Items from a dataset
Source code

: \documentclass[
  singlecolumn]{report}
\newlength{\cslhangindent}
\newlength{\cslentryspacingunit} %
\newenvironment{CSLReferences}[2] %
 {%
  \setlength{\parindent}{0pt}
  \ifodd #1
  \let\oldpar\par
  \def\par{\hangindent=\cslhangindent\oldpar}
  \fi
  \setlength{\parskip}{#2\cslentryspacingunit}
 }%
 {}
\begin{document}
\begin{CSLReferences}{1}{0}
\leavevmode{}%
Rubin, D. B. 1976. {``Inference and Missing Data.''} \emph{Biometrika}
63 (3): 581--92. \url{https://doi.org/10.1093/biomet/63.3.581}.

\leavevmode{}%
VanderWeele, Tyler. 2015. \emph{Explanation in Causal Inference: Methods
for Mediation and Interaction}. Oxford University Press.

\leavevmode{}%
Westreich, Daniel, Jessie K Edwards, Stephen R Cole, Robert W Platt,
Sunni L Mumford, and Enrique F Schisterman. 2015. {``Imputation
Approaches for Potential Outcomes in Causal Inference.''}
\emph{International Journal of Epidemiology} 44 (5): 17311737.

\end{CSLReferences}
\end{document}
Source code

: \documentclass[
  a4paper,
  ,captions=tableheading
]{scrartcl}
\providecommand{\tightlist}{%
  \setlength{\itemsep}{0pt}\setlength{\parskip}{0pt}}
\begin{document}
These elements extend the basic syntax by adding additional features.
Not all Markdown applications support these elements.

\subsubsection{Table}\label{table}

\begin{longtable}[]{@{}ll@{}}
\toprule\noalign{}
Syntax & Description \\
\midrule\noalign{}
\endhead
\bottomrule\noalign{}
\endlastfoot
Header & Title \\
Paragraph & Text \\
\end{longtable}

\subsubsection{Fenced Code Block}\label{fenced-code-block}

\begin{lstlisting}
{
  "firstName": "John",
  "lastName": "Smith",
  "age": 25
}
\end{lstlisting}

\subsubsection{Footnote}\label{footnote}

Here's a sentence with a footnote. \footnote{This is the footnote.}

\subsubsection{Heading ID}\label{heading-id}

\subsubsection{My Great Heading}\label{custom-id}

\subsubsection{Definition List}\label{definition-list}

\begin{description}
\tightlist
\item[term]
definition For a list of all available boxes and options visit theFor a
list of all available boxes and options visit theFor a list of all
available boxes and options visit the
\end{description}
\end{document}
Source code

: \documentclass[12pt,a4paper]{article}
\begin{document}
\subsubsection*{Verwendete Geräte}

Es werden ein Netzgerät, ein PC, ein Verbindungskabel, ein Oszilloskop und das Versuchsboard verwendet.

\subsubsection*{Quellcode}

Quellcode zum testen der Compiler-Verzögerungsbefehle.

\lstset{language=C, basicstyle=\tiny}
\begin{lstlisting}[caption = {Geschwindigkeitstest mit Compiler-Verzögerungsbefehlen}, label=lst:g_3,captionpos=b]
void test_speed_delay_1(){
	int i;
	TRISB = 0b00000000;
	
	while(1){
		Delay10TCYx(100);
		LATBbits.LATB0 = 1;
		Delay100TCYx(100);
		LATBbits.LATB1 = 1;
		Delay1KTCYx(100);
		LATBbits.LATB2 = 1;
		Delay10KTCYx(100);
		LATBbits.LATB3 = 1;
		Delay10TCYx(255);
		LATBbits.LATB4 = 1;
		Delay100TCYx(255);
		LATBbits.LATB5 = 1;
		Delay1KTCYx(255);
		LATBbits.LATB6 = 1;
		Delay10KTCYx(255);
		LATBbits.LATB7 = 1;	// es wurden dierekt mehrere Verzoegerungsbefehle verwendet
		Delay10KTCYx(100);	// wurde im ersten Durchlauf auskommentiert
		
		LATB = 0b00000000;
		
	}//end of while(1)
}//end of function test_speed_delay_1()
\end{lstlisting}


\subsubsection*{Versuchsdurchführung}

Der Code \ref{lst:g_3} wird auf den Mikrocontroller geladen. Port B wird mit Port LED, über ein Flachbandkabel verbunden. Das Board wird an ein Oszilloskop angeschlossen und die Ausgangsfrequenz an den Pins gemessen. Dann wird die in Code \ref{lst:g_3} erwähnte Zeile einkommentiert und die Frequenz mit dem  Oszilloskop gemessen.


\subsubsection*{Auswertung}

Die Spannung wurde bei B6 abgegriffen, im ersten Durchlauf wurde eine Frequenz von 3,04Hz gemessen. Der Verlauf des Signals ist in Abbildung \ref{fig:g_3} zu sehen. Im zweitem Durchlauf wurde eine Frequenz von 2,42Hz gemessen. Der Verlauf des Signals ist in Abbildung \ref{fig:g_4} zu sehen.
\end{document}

Work order - The records given above are to be repeated in full, exactly.

Expected answer -
Source code

: \documentclass[
  singlecolumn]{report}
\newlength{\cslhangindent}
\newlength{\cslentryspacingunit} %
\newenvironment{CSLReferences}[2] %
 {%
  \setlength{\parindent}{0pt}
  \ifodd #1
  \let\oldpar\par
  \def\par{\hangindent=\cslhangindent\oldpar}
  \fi
  \setlength{\parskip}{#2\cslentryspacingunit}
 }%
 {}
\begin{document}
\begin{CSLReferences}{1}{0}
\leavevmode{}%
Rubin, D. B. 1976. {``Inference and Missing Data.''} \emph{Biometrika}
63 (3): 581--92. \url{https://doi.org/10.1093/biomet/63.3.581}.

\leavevmode{}%
VanderWeele, Tyler. 2015. \emph{Explanation in Causal Inference: Methods
for Mediation and Interaction}. Oxford University Press.

\leavevmode{}%
Westreich, Daniel, Jessie K Edwards, Stephen R Cole, Robert W Platt,
Sunni L Mumford, and Enrique F Schisterman. 2015. {``Imputation
Approaches for Potential Outcomes in Causal Inference.''}
\emph{International Journal of Epidemiology} 44 (5): 17311737.

\end{CSLReferences}
\end{document}
Source code

: \documentclass[
  a4paper,
  ,captions=tableheading
]{scrartcl}
\providecommand{\tightlist}{%
  \setlength{\itemsep}{0pt}\setlength{\parskip}{0pt}}
\begin{document}
These elements extend the basic syntax by adding additional features.
Not all Markdown applications support these elements.

\subsubsection{Table}\label{table}

\begin{longtable}[]{@{}ll@{}}
\toprule\noalign{}
Syntax & Description \\
\midrule\noalign{}
\endhead
\bottomrule\noalign{}
\endlastfoot
Header & Title \\
Paragraph & Text \\
\end{longtable}

\subsubsection{Fenced Code Block}\label{fenced-code-block}

\begin{lstlisting}
{
  "firstName": "John",
  "lastName": "Smith",
  "age": 25
}
\end{lstlisting}

\subsubsection{Footnote}\label{footnote}

Here's a sentence with a footnote. \footnote{This is the footnote.}

\subsubsection{Heading ID}\label{heading-id}

\subsubsection{My Great Heading}\label{custom-id}

\subsubsection{Definition List}\label{definition-list}

\begin{description}
\tightlist
\item[term]
definition For a list of all available boxes and options visit theFor a
list of all available boxes and options visit theFor a list of all
available boxes and options visit the
\end{description}
\end{document}
Source code

: \documentclass[12pt,a4paper]{article}
\begin{document}
\subsubsection*{Verwendete Geräte}

Es werden ein Netzgerät, ein PC, ein Verbindungskabel, ein Oszilloskop und das Versuchsboard verwendet.

\subsubsection*{Quellcode}

Quellcode zum testen der Compiler-Verzögerungsbefehle.

\lstset{language=C, basicstyle=\tiny}
\begin{lstlisting}[caption = {Geschwindigkeitstest mit Compiler-Verzögerungsbefehlen}, label=lst:g_3,captionpos=b]
void test_speed_delay_1(){
	int i;
	TRISB = 0b00000000;
	
	while(1){
		Delay10TCYx(100);
		LATBbits.LATB0 = 1;
		Delay100TCYx(100);
		LATBbits.LATB1 = 1;
		Delay1KTCYx(100);
		LATBbits.LATB2 = 1;
		Delay10KTCYx(100);
		LATBbits.LATB3 = 1;
		Delay10TCYx(255);
		LATBbits.LATB4 = 1;
		Delay100TCYx(255);
		LATBbits.LATB5 = 1;
		Delay1KTCYx(255);
		LATBbits.LATB6 = 1;
		Delay10KTCYx(255);
		LATBbits.LATB7 = 1;	// es wurden dierekt mehrere Verzoegerungsbefehle verwendet
		Delay10KTCYx(100);	// wurde im ersten Durchlauf auskommentiert
		
		LATB = 0b00000000;
		
	}//end of while(1)
}//end of function test_speed_delay_1()
\end{lstlisting}


\subsubsection*{Versuchsdurchführung}

Der Code \ref{lst:g_3} wird auf den Mikrocontroller geladen. Port B wird mit Port LED, über ein Flachbandkabel verbunden. Das Board wird an ein Oszilloskop angeschlossen und die Ausgangsfrequenz an den Pins gemessen. Dann wird die in Code \ref{lst:g_3} erwähnte Zeile einkommentiert und die Frequenz mit dem  Oszilloskop gemessen.


\subsubsection*{Auswertung}

Die Spannung wurde bei B6 abgegriffen, im ersten Durchlauf wurde eine Frequenz von 3,04Hz gemessen. Der Verlauf des Signals ist in Abbildung \ref{fig:g_3} zu sehen. Im zweitem Durchlauf wurde eine Frequenz von 2,42Hz gemessen. Der Verlauf des Signals ist in Abbildung \ref{fig:g_4} zu sehen.
\end{document}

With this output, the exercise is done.